Is punk something related to the past, to a determined period in history (70’s-80’s) or it is still relevant?

The Queen of punk. Vivienne Westwood, since the founding of Sex, legendary boutique that defined the punk style, with Malcom McLaren in 1974, has been constantly renovating the aesthetic of the movement. Now is her partner, Andreas Kronthler, who leads the creative office of the brand, introducing a new point of view.

The Fall 17 collection is deconstructed and colorful, fluid and outsized.

Junya Watanabe evoked some of the Westwood-McLaren’s motifs, British punk vibes, in his Fall-Winter 17 collection shown in Paris.

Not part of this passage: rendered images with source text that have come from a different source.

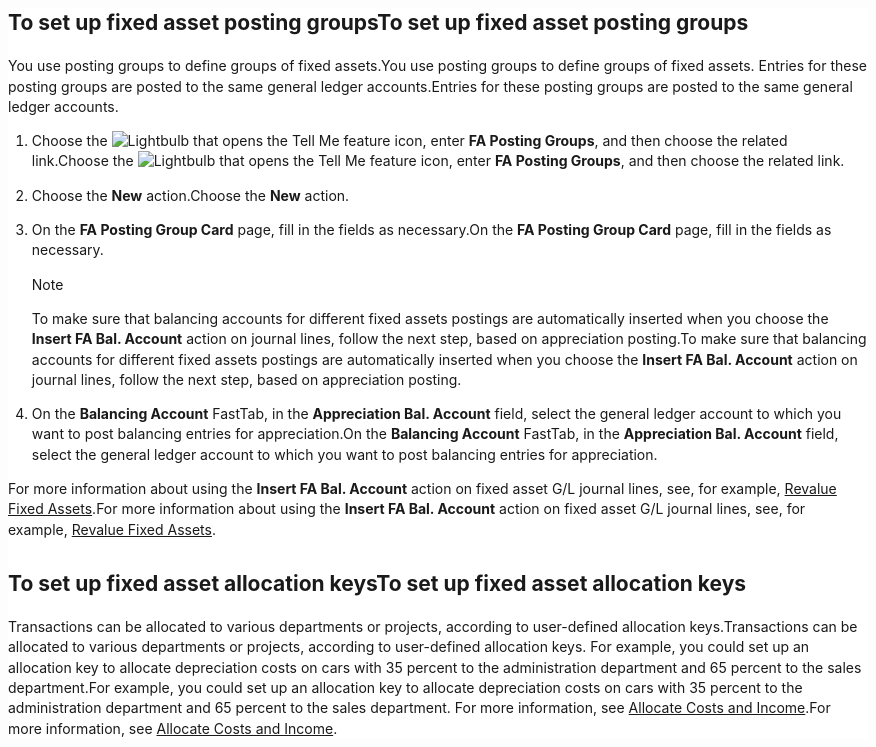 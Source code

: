 ## <a name="to-set-up-fixed-asset-posting-groups"></a><span data-ttu-id="8f2e8-109">To set up fixed asset posting groups</span><span class="sxs-lookup"><span data-stu-id="8f2e8-109">To set up fixed asset posting groups</span></span>
<span data-ttu-id="8f2e8-110">You use posting groups to define groups of fixed assets.</span><span class="sxs-lookup"><span data-stu-id="8f2e8-110">You use posting groups to define groups of fixed assets.</span></span> <span data-ttu-id="8f2e8-111">Entries for these posting groups are posted to the same general ledger accounts.</span><span class="sxs-lookup"><span data-stu-id="8f2e8-111">Entries for these posting groups are posted to the same general ledger accounts.</span></span>

1. <span data-ttu-id="8f2e8-112">Choose the ![Lightbulb that opens the Tell Me feature](media/ui-search/search_small.png "Tell me what you want to do") icon, enter **FA Posting Groups**, and then choose the related link.</span><span class="sxs-lookup"><span data-stu-id="8f2e8-112">Choose the ![Lightbulb that opens the Tell Me feature](media/ui-search/search_small.png "Tell me what you want to do") icon, enter **FA Posting Groups**, and then choose the related link.</span></span>  
2. <span data-ttu-id="8f2e8-113">Choose the **New** action.</span><span class="sxs-lookup"><span data-stu-id="8f2e8-113">Choose the **New** action.</span></span>
3. <span data-ttu-id="8f2e8-114">On the **FA Posting Group Card** page, fill in the fields as necessary.</span><span class="sxs-lookup"><span data-stu-id="8f2e8-114">On the **FA Posting Group Card** page, fill in the fields as necessary.</span></span>

    > [!NOTE]  
    >   <span data-ttu-id="8f2e8-115">To make sure that balancing accounts for different fixed assets postings are automatically inserted when you choose the **Insert FA Bal. Account** action on journal lines, follow the next step, based on appreciation posting.</span><span class="sxs-lookup"><span data-stu-id="8f2e8-115">To make sure that balancing accounts for different fixed assets postings are automatically inserted when you choose the **Insert FA Bal. Account** action on journal lines, follow the next step, based on appreciation posting.</span></span>
4. <span data-ttu-id="8f2e8-116">On the **Balancing Account** FastTab, in the **Appreciation Bal. Account** field, select the general ledger account to which you want to post balancing entries for appreciation.</span><span class="sxs-lookup"><span data-stu-id="8f2e8-116">On the **Balancing Account** FastTab, in the **Appreciation Bal. Account** field, select the general ledger account to which you want to post balancing entries for appreciation.</span></span>

<span data-ttu-id="8f2e8-117">For more information about using the **Insert FA Bal. Account** action on fixed asset G/L journal lines, see, for example, [Revalue Fixed Assets](fa-how-revalue.md).</span><span class="sxs-lookup"><span data-stu-id="8f2e8-117">For more information about using the **Insert FA Bal. Account** action on fixed asset G/L journal lines, see, for example, [Revalue Fixed Assets](fa-how-revalue.md).</span></span>

## <a name="to-set-up-fixed-asset-allocation-keys"></a><span data-ttu-id="8f2e8-118">To set up fixed asset allocation keys</span><span class="sxs-lookup"><span data-stu-id="8f2e8-118">To set up fixed asset allocation keys</span></span>
<span data-ttu-id="8f2e8-119">Transactions can be allocated to various departments or projects, according to user-defined allocation keys.</span><span class="sxs-lookup"><span data-stu-id="8f2e8-119">Transactions can be allocated to various departments or projects, according to user-defined allocation keys.</span></span> <span data-ttu-id="8f2e8-120">For example, you could set up an allocation key to allocate depreciation costs on cars with 35 percent to the administration department and 65 percent to the sales department.</span><span class="sxs-lookup"><span data-stu-id="8f2e8-120">For example, you could set up an allocation key to allocate depreciation costs on cars with 35 percent to the administration department and 65 percent to the sales department.</span></span> <span data-ttu-id="8f2e8-121">For more information, see [Allocate Costs and Income](year-allocate-costs-income.md).</span><span class="sxs-lookup"><span data-stu-id="8f2e8-121">For more information, see [Allocate Costs and Income](year-allocate-costs-income.md).</span></span>
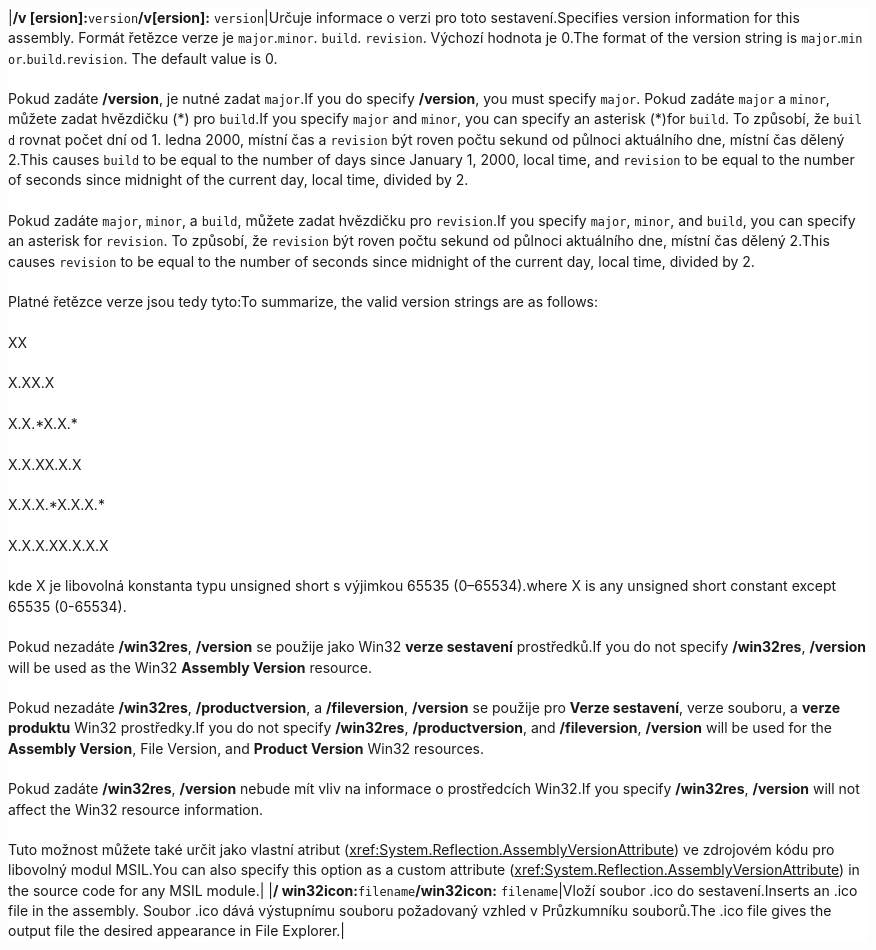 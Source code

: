 |<span data-ttu-id="2ca50-308">**/v [ersion]:**`version`</span><span class="sxs-lookup"><span data-stu-id="2ca50-308">**/v[ersion]:** `version`</span></span>|<span data-ttu-id="2ca50-309">Určuje informace o verzi pro toto sestavení.</span><span class="sxs-lookup"><span data-stu-id="2ca50-309">Specifies version information for this assembly.</span></span> <span data-ttu-id="2ca50-310">Formát řetězce verze je `major`.`minor`. `build`. `revision`. Výchozí hodnota je 0.</span><span class="sxs-lookup"><span data-stu-id="2ca50-310">The format of the version string is `major`.`minor`.`build`.`revision`. The default value is 0.</span></span><br /><br /> <span data-ttu-id="2ca50-311">Pokud zadáte **/version**, je nutné zadat `major`.</span><span class="sxs-lookup"><span data-stu-id="2ca50-311">If you do specify **/version**, you must specify `major`.</span></span> <span data-ttu-id="2ca50-312">Pokud zadáte `major` a `minor`, můžete zadat hvězdičku (\*) pro `build`.</span><span class="sxs-lookup"><span data-stu-id="2ca50-312">If you specify `major` and `minor`, you can specify an asterisk (\*)for `build`.</span></span> <span data-ttu-id="2ca50-313">To způsobí, že `build` rovnat počet dní od 1. ledna 2000, místní čas a `revision` být roven počtu sekund od půlnoci aktuálního dne, místní čas dělený 2.</span><span class="sxs-lookup"><span data-stu-id="2ca50-313">This causes `build` to be equal to the number of days since January 1, 2000, local time, and `revision` to be equal to the number of seconds since midnight of the current day, local time, divided by 2.</span></span><br /><br /> <span data-ttu-id="2ca50-314">Pokud zadáte `major`, `minor`, a `build`, můžete zadat hvězdičku pro `revision`.</span><span class="sxs-lookup"><span data-stu-id="2ca50-314">If you specify `major`, `minor`, and `build`, you can specify an asterisk for `revision`.</span></span> <span data-ttu-id="2ca50-315">To způsobí, že `revision` být roven počtu sekund od půlnoci aktuálního dne, místní čas dělený 2.</span><span class="sxs-lookup"><span data-stu-id="2ca50-315">This causes `revision` to be equal to the number of seconds since midnight of the current day, local time, divided by 2.</span></span><br /><br /> <span data-ttu-id="2ca50-316">Platné řetězce verze jsou tedy tyto:</span><span class="sxs-lookup"><span data-stu-id="2ca50-316">To summarize, the valid version strings are as follows:</span></span><br /><br /> <span data-ttu-id="2ca50-317">X</span><span class="sxs-lookup"><span data-stu-id="2ca50-317">X</span></span><br /><br /> <span data-ttu-id="2ca50-318">X.X</span><span class="sxs-lookup"><span data-stu-id="2ca50-318">X.X</span></span><br /><br /> <span data-ttu-id="2ca50-319">X.X.\*</span><span class="sxs-lookup"><span data-stu-id="2ca50-319">X.X.\*</span></span><br /><br /> <span data-ttu-id="2ca50-320">X.X.X</span><span class="sxs-lookup"><span data-stu-id="2ca50-320">X.X.X</span></span><br /><br /> <span data-ttu-id="2ca50-321">X.X.X.\*</span><span class="sxs-lookup"><span data-stu-id="2ca50-321">X.X.X.\*</span></span><br /><br /> <span data-ttu-id="2ca50-322">X.X.X.X</span><span class="sxs-lookup"><span data-stu-id="2ca50-322">X.X.X.X</span></span><br /><br /> <span data-ttu-id="2ca50-323">kde X je libovolná konstanta typu unsigned short s výjimkou 65535 (0–65534).</span><span class="sxs-lookup"><span data-stu-id="2ca50-323">where X is any unsigned short constant except 65535 (0-65534).</span></span><br /><br /> <span data-ttu-id="2ca50-324">Pokud nezadáte **/win32res**, **/version** se použije jako Win32 **verze sestavení** prostředků.</span><span class="sxs-lookup"><span data-stu-id="2ca50-324">If you do not specify **/win32res**, **/version** will be used as the Win32 **Assembly Version** resource.</span></span><br /><br /> <span data-ttu-id="2ca50-325">Pokud nezadáte **/win32res**, **/productversion**, a **/fileversion**, **/version** se použije pro  **Verze sestavení**, verze souboru, a **verze produktu** Win32 prostředky.</span><span class="sxs-lookup"><span data-stu-id="2ca50-325">If you do not specify **/win32res**, **/productversion**, and **/fileversion**, **/version** will be used for the **Assembly Version**, File Version, and **Product Version** Win32 resources.</span></span><br /><br /> <span data-ttu-id="2ca50-326">Pokud zadáte **/win32res**, **/version** nebude mít vliv na informace o prostředcích Win32.</span><span class="sxs-lookup"><span data-stu-id="2ca50-326">If you specify **/win32res**, **/version** will not affect the Win32 resource information.</span></span><br /><br /> <span data-ttu-id="2ca50-327">Tuto možnost můžete také určit jako vlastní atribut (<xref:System.Reflection.AssemblyVersionAttribute>) ve zdrojovém kódu pro libovolný modul MSIL.</span><span class="sxs-lookup"><span data-stu-id="2ca50-327">You can also specify this option as a custom attribute (<xref:System.Reflection.AssemblyVersionAttribute>) in the source code for any MSIL module.</span></span>|
|<span data-ttu-id="2ca50-328">**/ win32icon:**`filename`</span><span class="sxs-lookup"><span data-stu-id="2ca50-328">**/win32icon:** `filename`</span></span>|<span data-ttu-id="2ca50-329">Vloží soubor .ico do sestavení.</span><span class="sxs-lookup"><span data-stu-id="2ca50-329">Inserts an .ico file in the assembly.</span></span> <span data-ttu-id="2ca50-330">Soubor .ico dává výstupnímu souboru požadovaný vzhled v Průzkumníku souborů.</span><span class="sxs-lookup"><span data-stu-id="2ca50-330">The .ico file gives the output file the desired appearance in File Explorer.</span></span>|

The designer re-considered the end of the 70’s and the beginning of the 80’s and what this moment in history defined the aesthetic of an entire generation and it keeps influencing fashion at all levels.

Rebel hairstyles and makeup complete the show.

Can Valentino, one of the most elegent and classic of all brands, be punk? Well, Pier Paolo Piccioli thinks so and for the menswear Fall 17 collection presented in Paris the designer collaborated with the english artist Jamie Reid for the slogans on the the long coats, sweaters and caps. Jamie Reid, class 1947, designed some of the most iconic image and slogans of the punk rock era.